Leutnant von Bennwitz.

Militärhumoreske von Freiherr von Schlicht.
in: „Zu dumm!”,
in: „Meine Kabarettgeschichten” und
in: „Garnison und Manöver”


Leutnant von Bennwitz wäre einer der glücklichsten Menschen auf dieser Erde gewesen, wenn es kein „wenn” gegeben hätte. Und dieses Wenn bestand bei ihm in einer Riesenglatze. Schon bei seiner Geburt hatte er sie gehabt, und sie war ihm treu geblieben die ganzen Jahre hindurch. Seine alte Amme, die immer noch lebte, und ihm hin und wieder noch einen Gruß sandte, schwur zwar Stein und Bein, es hätte in seinem Leben auch Jahre gegeben, in denen er Haare gehabt hätte, aber sie könne sich nicht mehr genau erinnern, wieviel. Es konnten einundzwanzig, es konnten aber auch dreiund­zwanzig gewesen sein, gewesen aber waren auf alle Fälle welche da. Nun waren aber auch die fort, er war kahl und er blieb kahl, trotzdem er kein Mittel unversucht ließ. Jedesmal, wenn er die berühmte Annonce las, „Ich war kahl”(2), bekam er beinahe einen Schlaganfall vor Wut. Was hatte er davon, daß andere Leute kahl gewesen waren, er war es immer noch. Es ist eine alte Geschichte, daß man sich schließlich in alles findet, und so hätte auch Bennwitz sich wohl endlich nicht mehr über seinen Schönheitsfehler aufgeregt, wenn ihn nicht jeder Mensch beständig daraufhin aufs neue angeredet hätte.
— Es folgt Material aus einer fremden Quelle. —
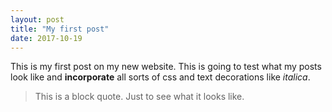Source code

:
 ```yaml
---
layout: post
title: "My first post"
date: 2017-10-19
---
```


This is my first post on my new website. This is going to test what my posts look like and <b>incorporate</b> all sorts of
css and text decorations like <i>italica</i>.

<blockquote>
<p> This is a block quote. Just to see what it looks like.</p>
</blockquote>


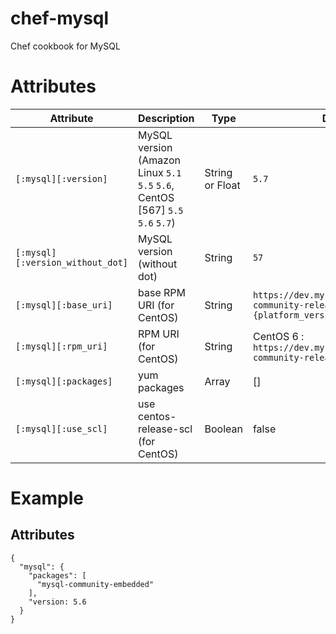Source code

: # chef-mysql
Chef cookbook for MySQL

# Attributes

Attribute | Description | Type | Default
----------|-------------|------|--------
`[:mysql][:version]` | MySQL version (Amazon Linux `5.1` `5.5` `5.6`, CentOS [567] `5.5` `5.6` `5.7`) | String or Float | `5.7`
`[:mysql][:version_without_dot]` | MySQL version (without dot) | String | `57`
`[:mysql][:base_uri]` | base RPM URI (for CentOS) | String | `https://dev.mysql.com/get/mysql57-community-release-el%{platform_version}-7.noarch.rpm`
`[:mysql][:rpm_uri]` | RPM URI (for CentOS) | String | CentOS 6 : `https://dev.mysql.com/get/mysql57-community-release-el6-7.noarch.rpm`
`[:mysql][:packages]` | yum packages | Array | []
`[:mysql][:use_scl]` | use centos-release-scl (for CentOS) | Boolean | false


# Example

## Attributes

```
{
  "mysql": {
    "packages": [
      "mysql-community-embedded"
    ],
    "version: 5.6
  }
}
```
Jedesmal, wenn er eine neue Bekanntschaft machte, einerlei, ob es sich um einen Herrn oder eine Dame handelte, hieß es: „Aber Herr Leutnant, Sie haben ja eine vollständige Glatze.” Gewöhnlich pflegte Bennwitz dann mit seinem liebenwürdigsten Lächeln zu sagen: „Allerdings, ich bin so frei.” Hin und wieder spielte er aber auch mit guter Verstellung den Erschrockenen: „Wahrhaftig?” rief er dann, „ das habe ich ja noch gar nicht gewußt, da muß ich doch gleich einmal in den Spiegel sehen,” und dann kam er ganz geknickt zurück: „Wahrhaftig, ich muß mir meine Haare vorhin ausgerissen haben, als mein Schneider mir die Rechnung brachte.” Aber ob er den Leuten ihre Frage ganz ernsthaft oder scherzend beantwortet, es half alles nichts, die Frage nach seiner Glatze ging nicht an ihm vorüber, ein Toupet zu tragen, konnte er sich in seinen jungen Jahren nicht entschließen, und so sah er keine Möglichkeit, daß es jemals anders werden würde.
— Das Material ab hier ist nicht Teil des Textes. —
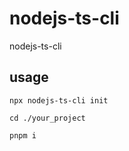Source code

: # nodejs-ts-cli

nodejs-ts-cli

## usage
```shell
npx nodejs-ts-cli init

cd ./your_project

pnpm i
```
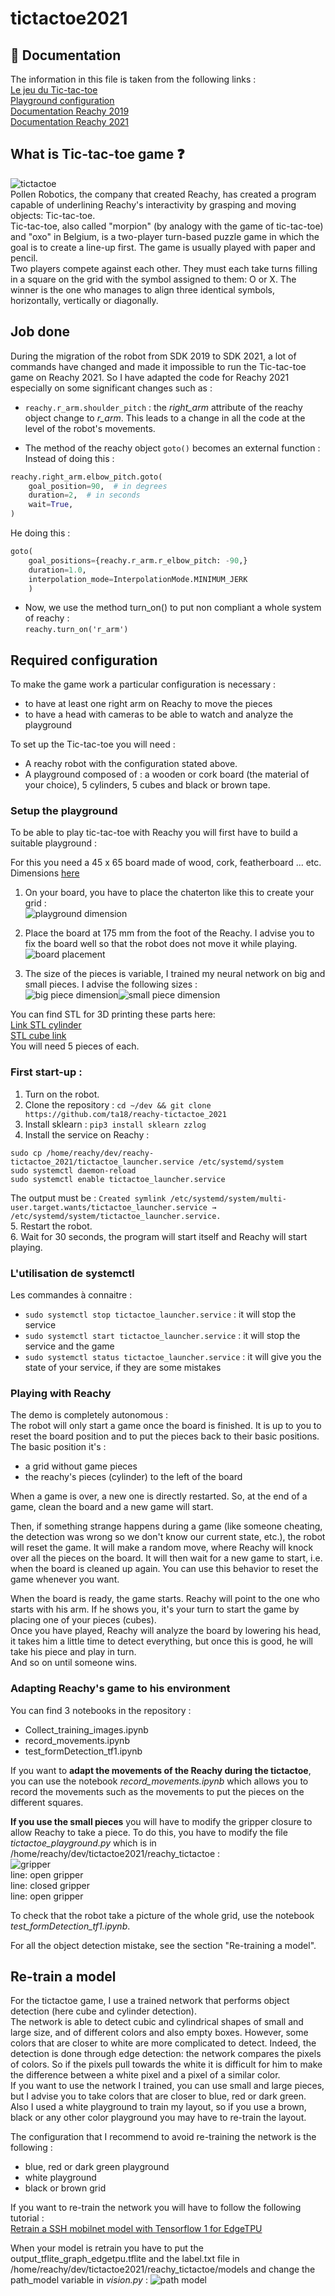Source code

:# tictactoe2021

## 📗 Documentation

The information in this file is taken from the following links :   
[Le jeu du Tic-tac-toe](https://fr.wikipedia.org/wiki/Tic-tac-toe)   
[Playground configuration](https://www.notion.so/TicTacToe-Guide-26937009c5dc4a7f950ede22c918d85a)  
[Documentation Reachy 2019](https://pollen-robotics.github.io/reachy-2019-docs/)  
[Documentation Reachy 2021](https://docs.pollen-robotics.com/)


## What is Tic-tac-toe game ❓ 
![tictactoe](img/tictactoe.png)   
Pollen Robotics, the company that created Reachy, has created a program capable of underlining Reachy's interactivity by grasping and moving objects: Tic-tac-toe.   
Tic-tac-toe, also called "morpion" (by analogy with the game of tic-tac-toe) and "oxo" in Belgium, is a two-player turn-based puzzle game in which the goal is to create a line-up first. The game is usually played with paper and pencil.   
Two players compete against each other. They must each take turns filling in a square on the grid with the symbol assigned to them: O or X. The winner is the one who manages to align three identical symbols, horizontally, vertically or diagonally.  

## Job done 
  
During the migration of the robot from SDK 2019 to SDK 2021, a lot of commands have changed and made it impossible to run the Tic-tac-toe game on Reachy 2021. 
So I have adapted the code for Reachy 2021 especially on some significant changes such as :    
* `reachy.r_arm.shoulder_pitch` : the *right_arm* attribute of the reachy object change to *r_arm*. This leads to a change in all the code at the level of the robot's movements. 

* The method of the reachy object `goto()` becomes an external function :   
Instead of doing this :  
```python
reachy.right_arm.elbow_pitch.goto(
    goal_position=90,  # in degrees
    duration=2,  # in seconds
    wait=True,
)
```
He doing this :
```python
goto(
	goal_positions={reachy.r_arm.r_elbow_pitch: -90,}
	duration=1.0,
	interpolation_mode=InterpolationMode.MINIMUM_JERK
	)
```

* Now, we use the method turn_on() to put non compliant a whole system of reachy :     
`reachy.turn_on('r_arm')`   

## Required configuration  

To make the game work a particular configuration is necessary :    
* to have at least one right arm on Reachy to move the pieces  
* to have a head with cameras to be able to watch and analyze the playground   

To set up the Tic-tac-toe you will need : 
- A reachy robot with the configuration stated above. 
- A playground composed of : a wooden or cork board (the material of your choice), 5 cylinders, 5 cubes and black or brown tape.    

### Setup the playground 

To be able to play tic-tac-toe with Reachy you will first have to build a suitable playground :    

For this you need a 45 x 65 board made of wood, cork, featherboard ... etc. Dimensions [here](https://www.notion.so/Dimensions-setup-morpion-a032f56eb2f14702a75a1bb347bbd2dd)   

1. On your board, you have to place the chaterton like this to create your grid :    
![playground dimension](img/playground_base.jpg)   

2. Place the board at 175 mm from the foot of the Reachy. I advise you to fix the board well so that the robot does not move it while playing.    
![board placement](img/playground_distance.png)   

3. The size of the pieces is variable, I trained my neural network on big and small pieces. I advise the following sizes :    
![big piece dimension](img/dimPieces2.png)![small piece dimension](img/dimPieces.png)     

You can find STL for 3D printing these parts here:          
[Link STL cylinder](https://github.com/ta18/tictactoe2021/blob/main/playground/cylinder.stl)      
[STL cube link](https://github.com/ta18/tictactoe2021/blob/main/playground/cube.stl)        
You will need 5 pieces of each.   

### First start-up :   

1. Turn on the robot.   
2. Clone the repository : `cd ~/dev && git clone https://github.com/ta18/reachy-tictactoe_2021 `
3. Install sklearn : `pip3 install sklearn zzlog`
4. Install the service on Reachy : 
```
sudo cp /home/reachy/dev/reachy-tictactoe_2021/tictactoe_launcher.service /etc/systemd/system
sudo systemctl daemon-reload 
sudo systemctl enable tictactoe_launcher.service
```
The output must be : `Created symlink /etc/systemd/system/multi-user.target.wants/tictactoe_launcher.service → /etc/systemd/system/tictactoe_launcher.service.`    
5. Restart the robot.     
6. Wait for 30 seconds, the program will start itself and Reachy will start playing.    

### L'utilisation de systemctl 

Les commandes à connaitre : 
* `sudo systemctl stop tictactoe_launcher.service` : it will stop the service 
* `sudo systemctl start tictactoe_launcher.service` : it will stop the service and the game
* `sudo systemctl status tictactoe_launcher.service` : it will give you the state of your service, if they are some mistakes  

### Playing with Reachy 

The demo is completely autonomous :   
The robot will only start a game once the board is finished. It is up to you to reset the board position and to put the pieces back to their basic positions.   
The basic position it's : 
- a grid without game pieces  
- the reachy's pieces (cylinder) to the left of the board 

When a game is over, a new one is directly restarted. So, at the end of a game, clean the board and a new game will start.   

Then, if something strange happens during a game (like someone cheating, the detection was wrong so we don't know our current state, etc.), the robot will reset the game. It will make a random move, where Reachy will knock over all the pieces on the board. It will then wait for a new game to start, i.e. when the board is cleaned up again. You can use this behavior to reset the game whenever you want.   

When the board is ready, the game starts. Reachy will point to the one who starts with his arm. If he shows you, it's your turn to start the game by placing one of your pieces (cubes).    
Once you have played, Reachy will analyze the board by lowering his head, it takes him a little time to detect everything, but once this is good, he will take his piece and play in turn.   
And so on until someone wins.    

### Adapting Reachy's game to his environment

You can find 3 notebooks in the repository :     
* Collect_training_images.ipynb  
* record_movements.ipynb   
* test_formDetection_tf1.ipynb  

If you want to **adapt the movements of the Reachy during the tictactoe**, you can use the notebook *record_movements.ipynb* which allows you to record the movements such as the movements to put the pieces on the different squares.     

**If you use the small pieces** you will have to modify the gripper closure to allow Reachy to take a piece. To do this, you have to modify the file *tictactoe_playground.py* which is in /home/reachy/dev/tictactoe2021/reachy_tictactoe :       
![gripper](img/gripper.png)       
line: open gripper     
line: closed gripper     
line: open gripper     

To check that the robot take a picture of the whole grid, use the notebook *test_formDetection_tf1.ipynb*.     

For all the object detection mistake, see the section "Re-training a model".     

## Re-train a model 

For the tictactoe game, I use a trained network that performs object detection (here cube and cylinder detection).    
The network is able to detect cubic and cylindrical shapes of small and large size, and of different colors and also empty boxes. However, some colors that are closer to white are more complicated to detect. Indeed, the detection is done through edge detection: the network compares the pixels of colors. So if the pixels pull towards the white it is difficult for him to make the difference between a white pixel and a pixel of a similar color.    
If you want to use the network I trained, you can use small and large pieces, but I advise you to take colors that are closer to blue, red or dark green.   
Also I used a white playground to train my layout, so if you use a brown, black or any other color playground you may have to re-train the layout.   

The configuration that I recommend to avoid re-training the network is the following :    
- blue, red or dark green playground   
- white playground   
- black or brown grid   

If you want to re-train the network you will have to follow the following tutorial :    
[Retrain a SSH mobilnet model with Tensorflow 1 for EdgeTPU](https://github.com/ta18/tod_tf1)

When your model is retrain you have to put the output_tflite_graph_edgetpu.tflite and the label.txt file in /home/reachy/dev/tictactoe2021/reachy_tictactoe/models and change the path_model variable in *vision.py* : 
![path model](img/models.png)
Da geschah es, daß Se. Exzellenz, der neue Herr Divisions­kommandeur zur Besichtigung des Regiments, dem Bennwitz angehörte, in der Garnison erschien. Am Morgen war exerziert worden, am Nachmittag war Vorinstruktion. Jetzt war Bennwitz an der Reihe, er instruierte über die Regiments­geschichte, und nach seiner Meinung mußte der hohe Herr über die fabelhaften Kenntnisse seiner Leute einfach baff sein. Aber Exzellenz hörte gar nicht zu, er starrte beständig den Leutnant an, und plötzlich fragte er: „Sagen Sie mal, Herr Leutnant, was haben Sie denn da auf dem Hinterkopf für eine merkwürdig kahle Stelle?”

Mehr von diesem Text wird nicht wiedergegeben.